Allies of President Biden are pushing back after excerpts from Kamala Harris’s forthcoming memoir accuse Democrats of being “reckless” in leaving the party’s nomination to Biden.
The former vice president has been working to rebuild her public image following her loss to President Donald Trump. Earlier this summer, she announced she would not run for California governor in 2026, saying her future, for now, lies “outside elected office.”
Still, Harris has used the book to cast blame for her political setbacks, portraying her failed presidential bid as the product of party missteps rather than a flawed campaign. “The stakes were simply too high.

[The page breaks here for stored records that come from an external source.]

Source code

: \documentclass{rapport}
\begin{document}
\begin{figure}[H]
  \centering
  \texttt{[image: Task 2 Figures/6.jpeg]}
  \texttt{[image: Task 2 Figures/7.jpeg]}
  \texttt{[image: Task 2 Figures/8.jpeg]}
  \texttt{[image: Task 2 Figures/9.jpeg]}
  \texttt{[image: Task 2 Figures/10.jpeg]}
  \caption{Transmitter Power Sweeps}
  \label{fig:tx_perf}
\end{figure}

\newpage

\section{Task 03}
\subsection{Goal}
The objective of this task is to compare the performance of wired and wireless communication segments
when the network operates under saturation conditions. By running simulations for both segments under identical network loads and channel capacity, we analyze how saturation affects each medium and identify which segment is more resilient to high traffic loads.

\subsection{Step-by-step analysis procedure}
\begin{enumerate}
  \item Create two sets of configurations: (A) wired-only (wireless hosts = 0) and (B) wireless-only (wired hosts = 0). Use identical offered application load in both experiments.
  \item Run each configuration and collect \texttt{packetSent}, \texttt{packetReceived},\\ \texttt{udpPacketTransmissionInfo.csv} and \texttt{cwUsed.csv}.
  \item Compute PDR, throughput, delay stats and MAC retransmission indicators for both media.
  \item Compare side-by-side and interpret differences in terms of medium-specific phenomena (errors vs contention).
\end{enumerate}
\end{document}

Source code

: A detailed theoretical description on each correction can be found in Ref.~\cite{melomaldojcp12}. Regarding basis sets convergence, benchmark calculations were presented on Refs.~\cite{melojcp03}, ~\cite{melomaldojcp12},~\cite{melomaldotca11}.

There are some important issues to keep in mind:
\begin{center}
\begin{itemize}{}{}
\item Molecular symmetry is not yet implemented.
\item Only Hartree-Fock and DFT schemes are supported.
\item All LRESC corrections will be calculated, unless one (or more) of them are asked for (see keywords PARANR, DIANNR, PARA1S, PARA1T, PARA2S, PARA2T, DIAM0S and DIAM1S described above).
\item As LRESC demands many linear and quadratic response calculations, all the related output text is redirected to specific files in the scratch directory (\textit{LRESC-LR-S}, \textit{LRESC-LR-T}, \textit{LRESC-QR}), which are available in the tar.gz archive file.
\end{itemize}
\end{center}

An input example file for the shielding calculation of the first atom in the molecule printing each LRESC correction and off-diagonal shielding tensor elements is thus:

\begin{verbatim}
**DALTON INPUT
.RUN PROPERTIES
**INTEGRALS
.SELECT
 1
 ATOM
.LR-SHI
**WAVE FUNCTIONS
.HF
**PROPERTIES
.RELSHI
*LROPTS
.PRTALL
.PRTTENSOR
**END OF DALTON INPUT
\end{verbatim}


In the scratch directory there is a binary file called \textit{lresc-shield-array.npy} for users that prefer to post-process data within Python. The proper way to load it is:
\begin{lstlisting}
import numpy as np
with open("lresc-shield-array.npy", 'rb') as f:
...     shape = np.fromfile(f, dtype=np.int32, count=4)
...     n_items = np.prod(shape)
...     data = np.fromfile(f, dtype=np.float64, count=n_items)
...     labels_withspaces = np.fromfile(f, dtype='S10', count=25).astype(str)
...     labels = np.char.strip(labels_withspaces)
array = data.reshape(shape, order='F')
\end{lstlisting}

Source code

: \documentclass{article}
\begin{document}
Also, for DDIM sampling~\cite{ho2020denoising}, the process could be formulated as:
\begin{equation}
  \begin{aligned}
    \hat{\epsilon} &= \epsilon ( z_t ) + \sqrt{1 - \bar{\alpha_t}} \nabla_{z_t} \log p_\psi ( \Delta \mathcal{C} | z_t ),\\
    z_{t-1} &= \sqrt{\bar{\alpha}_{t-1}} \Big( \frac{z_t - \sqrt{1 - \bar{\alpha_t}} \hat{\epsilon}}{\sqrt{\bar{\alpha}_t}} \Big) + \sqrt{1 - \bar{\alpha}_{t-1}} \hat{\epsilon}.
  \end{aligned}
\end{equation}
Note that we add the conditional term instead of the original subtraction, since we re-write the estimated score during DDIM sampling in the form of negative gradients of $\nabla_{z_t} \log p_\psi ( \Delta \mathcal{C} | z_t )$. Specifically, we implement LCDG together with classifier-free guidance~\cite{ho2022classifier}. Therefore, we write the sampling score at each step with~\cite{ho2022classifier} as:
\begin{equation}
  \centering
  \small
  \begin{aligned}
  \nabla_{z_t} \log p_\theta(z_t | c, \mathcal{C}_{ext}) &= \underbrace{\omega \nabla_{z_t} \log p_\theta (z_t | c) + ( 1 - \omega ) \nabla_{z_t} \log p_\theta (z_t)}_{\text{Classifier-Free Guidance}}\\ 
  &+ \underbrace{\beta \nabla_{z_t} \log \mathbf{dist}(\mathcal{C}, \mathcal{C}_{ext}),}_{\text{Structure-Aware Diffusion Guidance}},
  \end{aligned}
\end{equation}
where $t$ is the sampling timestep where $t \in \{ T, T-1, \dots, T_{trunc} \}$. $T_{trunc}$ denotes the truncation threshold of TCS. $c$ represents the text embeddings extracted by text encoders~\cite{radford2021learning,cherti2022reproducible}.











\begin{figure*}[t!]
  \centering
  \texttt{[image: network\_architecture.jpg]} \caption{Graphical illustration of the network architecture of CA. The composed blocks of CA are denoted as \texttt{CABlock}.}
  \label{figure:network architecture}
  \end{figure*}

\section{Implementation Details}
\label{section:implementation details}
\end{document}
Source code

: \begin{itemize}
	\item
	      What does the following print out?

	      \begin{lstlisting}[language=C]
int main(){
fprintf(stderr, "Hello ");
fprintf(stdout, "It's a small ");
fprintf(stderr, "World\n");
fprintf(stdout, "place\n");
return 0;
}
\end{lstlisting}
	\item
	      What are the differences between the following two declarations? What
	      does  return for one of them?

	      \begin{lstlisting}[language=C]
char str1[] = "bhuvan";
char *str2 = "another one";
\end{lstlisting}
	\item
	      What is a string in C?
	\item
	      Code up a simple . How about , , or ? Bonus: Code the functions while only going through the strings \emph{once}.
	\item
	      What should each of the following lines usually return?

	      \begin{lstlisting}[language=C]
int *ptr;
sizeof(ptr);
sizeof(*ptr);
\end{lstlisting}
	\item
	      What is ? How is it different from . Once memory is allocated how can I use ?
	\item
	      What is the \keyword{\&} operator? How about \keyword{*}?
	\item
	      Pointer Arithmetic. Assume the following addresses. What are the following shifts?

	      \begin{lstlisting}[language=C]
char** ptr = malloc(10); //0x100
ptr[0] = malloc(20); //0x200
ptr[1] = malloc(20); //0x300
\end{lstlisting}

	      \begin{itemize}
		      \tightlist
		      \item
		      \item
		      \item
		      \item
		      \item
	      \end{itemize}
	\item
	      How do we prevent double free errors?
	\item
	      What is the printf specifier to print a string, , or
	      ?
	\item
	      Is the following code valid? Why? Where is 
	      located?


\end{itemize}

This wasn’t a choice that should have been left to an individual’s ego, an individual’s ambition,” Harris wrote in a book excerpt published by The Atlantic. “It should have been more than a personal decision.”
“No one wants to hear your pity party,” said one former staffer who spoke anonymously to trash the person leading their party just a year ago, Politico reported. Another former Biden aide asked, “Why didn’t she do this during the campaign?” when her “main imperative would’ve been to distance herself because there was an election going on.”
“I hate that we’re beating up on a man struggling with cancer, and [who] did genuinely serve our country pretty damn well, even if he made a critical error at the end,” one former Biden and Harris campaign aide said. “But maybe what is even more painful is that we needed more of this distinction and acknowledgement during the campaign. … I’m most offended by this being too little, too late.”
Although Harris campaigned vigorously for Biden last year, she writes in her memoir that the then-81-year-old president had “grown tired” as the race wore on. The comment follows other eyebrow-raising remarks from Harris, including her assertion in an NBC interview that Biden was “very much alive.”
Her candid tone marks a departure from the deference she showed Biden immediately after the campaign. Some former staffers argued her differences with him should have been addressed privately, not aired publicly as Democrats struggle to chart a path forward.